By Chevi Rabbit, Local Journalism Initiative Reporter
(ANNews) – Brooks Arcand-Paul, born and raised on Alexander First Nation is currently the in-house legal counsel for his home community and vice president of Indigenous Bar Association. Arcand-Paul was selected to participate in a study group which is part of the prestigious Governor General’s Canadian Leadership Conference (GGCLC).
The goal of the GGCLC is to broaden the perspectives of future leaders in business, unions and public administration, provide an opportunity for them to examine the relationship between industry and the community around it, and enhance their leadership qualities.
“I am really hoping to look at the role industry plays within Indigenous communities but also the role we have as potential leaders to work with our communities and expand our experiences,” said Arcand-Paul. He said that his GGCLC group will be studying issues related to Nunavut.

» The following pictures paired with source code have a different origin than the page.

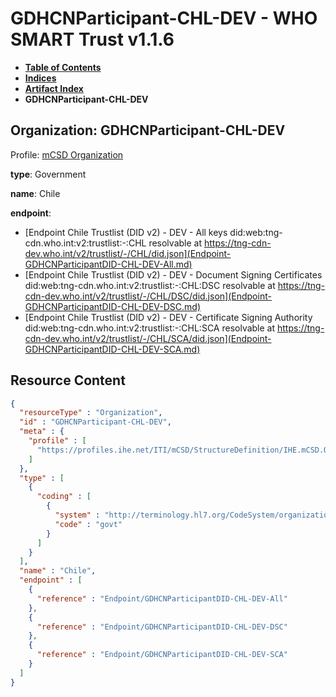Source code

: # GDHCNParticipant-CHL-DEV - WHO SMART Trust v1.1.6

* [**Table of Contents**](toc.md)
* [**Indices**](indices.md)
* [**Artifact Index**](artifacts.md)
* **GDHCNParticipant-CHL-DEV**

## Organization: GDHCNParticipant-CHL-DEV

Profile: [mCSD Organization](https://profiles.ihe.net/ITI/mCSD/4.0.0/StructureDefinition-IHE.mCSD.Organization.html)

**type**: Government

**name**: Chile

**endpoint**: 

* [Endpoint Chile Trustlist (DID v2) - DEV - All keys did:web:tng-cdn.who.int:v2:trustlist:-:CHL resolvable at https://tng-cdn-dev.who.int/v2/trustlist/-/CHL/did.json](Endpoint-GDHCNParticipantDID-CHL-DEV-All.md)
* [Endpoint Chile Trustlist (DID v2) - DEV - Document Signing Certificates did:web:tng-cdn.who.int:v2:trustlist:-:CHL:DSC resolvable at https://tng-cdn-dev.who.int/v2/trustlist/-/CHL/DSC/did.json](Endpoint-GDHCNParticipantDID-CHL-DEV-DSC.md)
* [Endpoint Chile Trustlist (DID v2) - DEV - Certificate Signing Authority did:web:tng-cdn.who.int:v2:trustlist:-:CHL:SCA resolvable at https://tng-cdn-dev.who.int/v2/trustlist/-/CHL/SCA/did.json](Endpoint-GDHCNParticipantDID-CHL-DEV-SCA.md)



## Resource Content

```json
{
  "resourceType" : "Organization",
  "id" : "GDHCNParticipant-CHL-DEV",
  "meta" : {
    "profile" : [
      "https://profiles.ihe.net/ITI/mCSD/StructureDefinition/IHE.mCSD.Organization"
    ]
  },
  "type" : [
    {
      "coding" : [
        {
          "system" : "http://terminology.hl7.org/CodeSystem/organization-type",
          "code" : "govt"
        }
      ]
    }
  ],
  "name" : "Chile",
  "endpoint" : [
    {
      "reference" : "Endpoint/GDHCNParticipantDID-CHL-DEV-All"
    },
    {
      "reference" : "Endpoint/GDHCNParticipantDID-CHL-DEV-DSC"
    },
    {
      "reference" : "Endpoint/GDHCNParticipantDID-CHL-DEV-SCA"
    }
  ]
}

```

He explained, “One of the main elements of getting into the conference was focusing on how systemic racism operates in Canada and how we can dismantle that system because that is what we as Indigenous folks struggle with, in these spaces. We don’t really have the opportunity to talk about the systems that perpetuate racism.”
Arcand-Paul was selected as a member of the 2020 leadership conference however as a result of the COVID-19 pandemic, the 2020 Conference was postponed to June 2022. To fill the gap between the onset of the pandemic and the 2022 Conference, the GGCLC launched a virtual presentation program with prominent Canadian leaders as guest speakers “to share their thoughts/perspectives on topics that have, are, and will continue to impact Canadians as we look forward to the future.”
The 2020 GGCLC participants, including Arcand-Paul will now join the 2022 leadership conference, scheduled to meet in Ontario for a three-day Opening Plenary Session from June 3-5, 2022. The theme for the 2022 GGCLC is Leadership for the Future.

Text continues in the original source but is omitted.